Grand froid (07 02 2012)

Note publiée initialement le 14 décembre 2009 et réactivée en février 2012 sur le site de l’INPES (cliquer ci-dessous pour accéder au site de l’INPES)

http://www.inpes.sante.fr/10000/themes/evenement_climatiq...

Grand froid : quelques précautions à prendre ! 14-12-2009


L’hiver est installé, les températures ont baissé… Ponctuellement, par vagues, dans certaines régions ou sur l’ensemble du territoire, le froid s’installe et atteint parfois des températures contre lesquelles les personnes vulnérables, telles que les personnes âgées ou les enfants, doivent se prémunir.

Les bons réflexes en période de grand froid

Pendant l’hiver, les températures avoisinent zéro et peuvent être à l’origine de risques pour la santé : hypothermie (diminution de la température du corps en dessous de 35°C), gelures pouvant conduire à l’amputation, aggravation d’éventuels risques cardio-vasculaires… Des gestes simples permettent cependant d’éviter les risques tout en prêtant une attention accrue aux enfants et aux personnes âgées qui, eux, ne se plaignent pas du froid !

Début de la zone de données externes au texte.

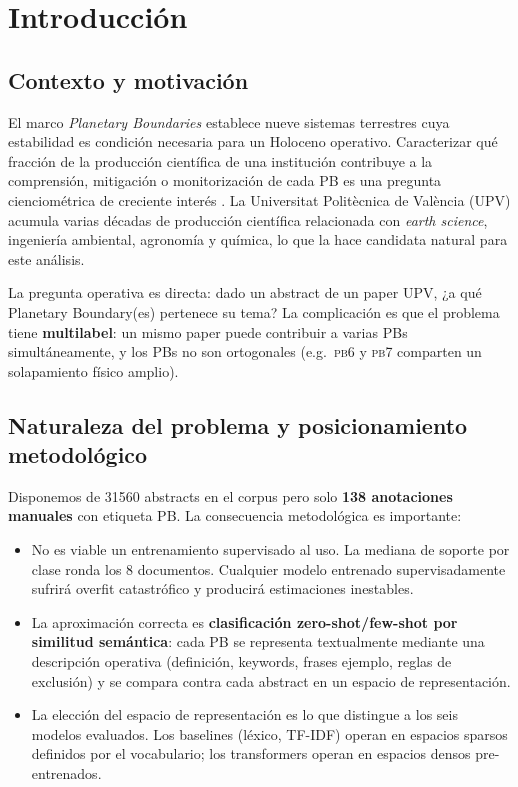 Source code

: \documentclass[11pt,a4paper]{article}
\newcommand{\pb}[1]{\textsc{pb#1}}
\begin{document}
\section{Introducción}

\subsection{Contexto y motivación}

El marco \emph{Planetary Boundaries} \cite{steffen2015planetary} establece nueve sistemas terrestres cuya estabilidad es condición necesaria para un Holoceno operativo. Caracterizar qué fracción de la producción científica de una institución contribuye a la comprensión, mitigación o monitorización de cada PB es una pregunta cienciométrica de creciente interés \cite{larosa2023climate,upv_ods_2024}. La Universitat Politècnica de València (UPV) acumula varias décadas de producción científica relacionada con \emph{earth science}, ingeniería ambiental, agronomía y química, lo que la hace candidata natural para este análisis.

La pregunta operativa es directa: dado un abstract de un paper UPV, ¿a qué Planetary Boundary(es) pertenece su tema? La complicación es que el problema tiene \textbf{multilabel}: un mismo paper puede contribuir a varias PBs simultáneamente, y los PBs no son ortogonales (e.g.\ \pb6 y \pb7 comparten un solapamiento físico amplio).

\subsection{Naturaleza del problema y posicionamiento metodológico}

Disponemos de \num{31560} abstracts en el corpus pero solo \textbf{138 anotaciones manuales} con etiqueta PB. La consecuencia metodológica es importante:

\begin{itemize}
\item No es viable un entrenamiento supervisado al uso. La mediana de soporte por clase ronda los 8 documentos. Cualquier modelo entrenado supervisadamente sufrirá overfit catastrófico y producirá estimaciones inestables.
\item La aproximación correcta es \textbf{clasificación zero-shot/few-shot por similitud semántica}: cada PB se representa textualmente mediante una descripción operativa (definición, keywords, frases ejemplo, reglas de exclusión) y se compara contra cada abstract en un espacio de representación.
\item La elección del espacio de representación es lo que distingue a los seis modelos evaluados. Los baselines (léxico, TF-IDF) operan en espacios sparsos definidos por el vocabulario; los transformers operan en espacios densos pre-entrenados.
\end{itemize}
\end{document}
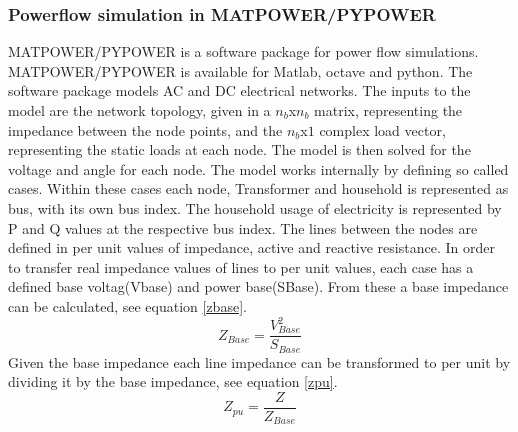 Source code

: \documentclass[a4paper]{article}
\begin{document}
\subsubsection{Powerflow simulation in MATPOWER/PYPOWER}
MATPOWER/PYPOWER is a software package for power flow simulations. MATPOWER/PYPOWER is available for Matlab, octave and python. The software package models AC and DC electrical networks. The inputs to the model are the network topology, given in a $n_b$x$n_b$ matrix, representing the impedance between the node points,  and the  $n_b$x$1$ complex load vector, representing the static loads at each node.  The model is then solved for the voltage and angle for each node. The model works internally by defining so called cases. Within these cases each node, Transformer and household is represented as bus, with its own bus index. The household usage of electricity is represented by P and Q values at the respective bus index. The lines between the nodes are defined in per unit values of impedance, active and reactive resistance. In order to transfer real impedance values of lines to per unit values, each case has a defined base voltag(Vbase) and power base(SBase). From these a base impedance can be calculated, see equation \ref{zbase}.\cite{powertransfer}
\begin{equation}
Z_{Base} = \frac{V_{Base}^2}{S_{Base}}
\label{zbase}
\end{equation}
Given the base impedance each line impedance can be transformed to per unit by dividing it by the base impedance, see equation \ref{zpu}.
\begin{equation}
Z_{pu}=\frac{Z}{Z_{Base}}
\label{zpu}
\end{equation}
\end{document}
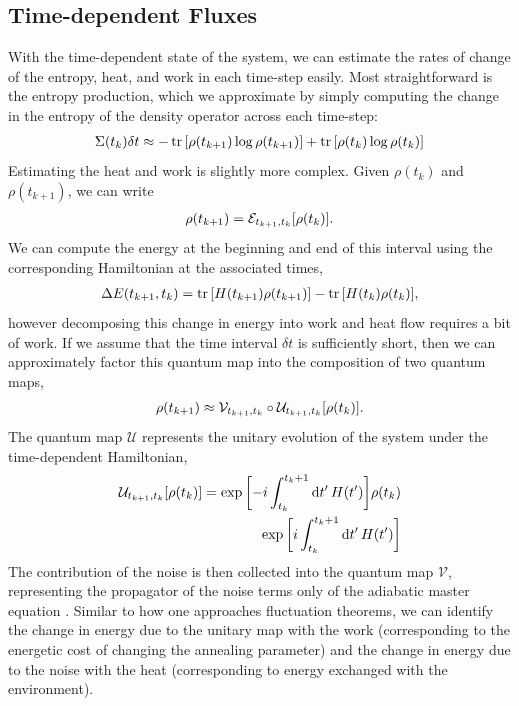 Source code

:\documentclass[aps,pra,amsmath,amssymb,amsfonts,lengthcheck,twocolumn,superscriptaddress]{revtex4-1}
\begin{document}
\subsection{Time-dependent Fluxes}

With the time-dependent state of the system, we can estimate the rates of change of the entropy, heat, and work in each time-step easily.
Most straightforward is the entropy production, which we approximate by simply computing the change in the entropy of the density operator across each time-step:
\begin{align}
    \Sigma(t_k)\delta t \approx -\tr\bqty{\rho(t_{k+1})\log\rho(t_{k+1})} + \tr\bqty{\rho(t_k)\log\rho(t_k)}
\end{align}
Estimating the heat and work is slightly more complex. 
Given $\rho(t_k)$ and $\rho(t_{k+1})$, we can write 
\begin{align}
    \rho(t_{k+1}) = \mathcal{E}_{t_{k+1}, t_k}\bqty{\rho(t_{k})}
    .
\end{align}
We can compute the energy at the beginning and end of this interval using the corresponding Hamiltonian at the associated times,
\begin{align}
    \Delta E(t_{k+1}, t_k) = \tr\bqty{H(t_{k+1})\rho(t_{k+1})} - \tr\bqty{H(t_k)\rho(t_k)}
    ,
\end{align}
however decomposing this change in energy into work and heat flow requires a bit of work.
If we assume that the time interval $\delta t$ is sufficiently short, then we can approximately factor this quantum map into the composition of two quantum maps,
\begin{align}
    \rho(t_{k+1}) \approx \mathcal{V}_{t_{k+1},t_k}\circ\mathcal{U}_{t_{k+1},t_k}\bqty{\rho(t_{k})}
    .
\end{align}
The quantum map $\mathcal{U}$ represents the unitary evolution of the system under the time-dependent Hamiltonian,
\begin{align}
    \mathcal{U}_{t_{k+1},t_k}\bqty{\rho(t_{k})} = \exp\bqty{-i\int_{t_k}^{t_k+1} \dd{t'} H(t')} \rho(t_{k}) \\ \exp\bqty{i\int_{t_k}^{t_k+1} \dd{t'} H(t')}
\end{align}
The contribution of the noise is then collected into the quantum map $\mathcal{V}$, representing the propagator of the noise terms only of the adiabatic master equation \cite{Albash2012}.
Similar to how one approaches fluctuation theorems, we can identify the change in energy due to the unitary map with the work (corresponding to the energetic cost of changing the annealing parameter) and the change in energy due to the noise with the heat (corresponding to energy exchanged with the environment).
\end{document}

Le froid demande des efforts supplémentaires à notre corps, et notamment à notre cœur qui bat plus vite pour lutter contre le refroidissement. Ainsi, en période de grand froid, mieux vaut limiter les efforts physiques même lorsqu’on est en bonne santé. Sachez également que cela pourrait aggraver d’éventuels problèmes cardio-vasculaires.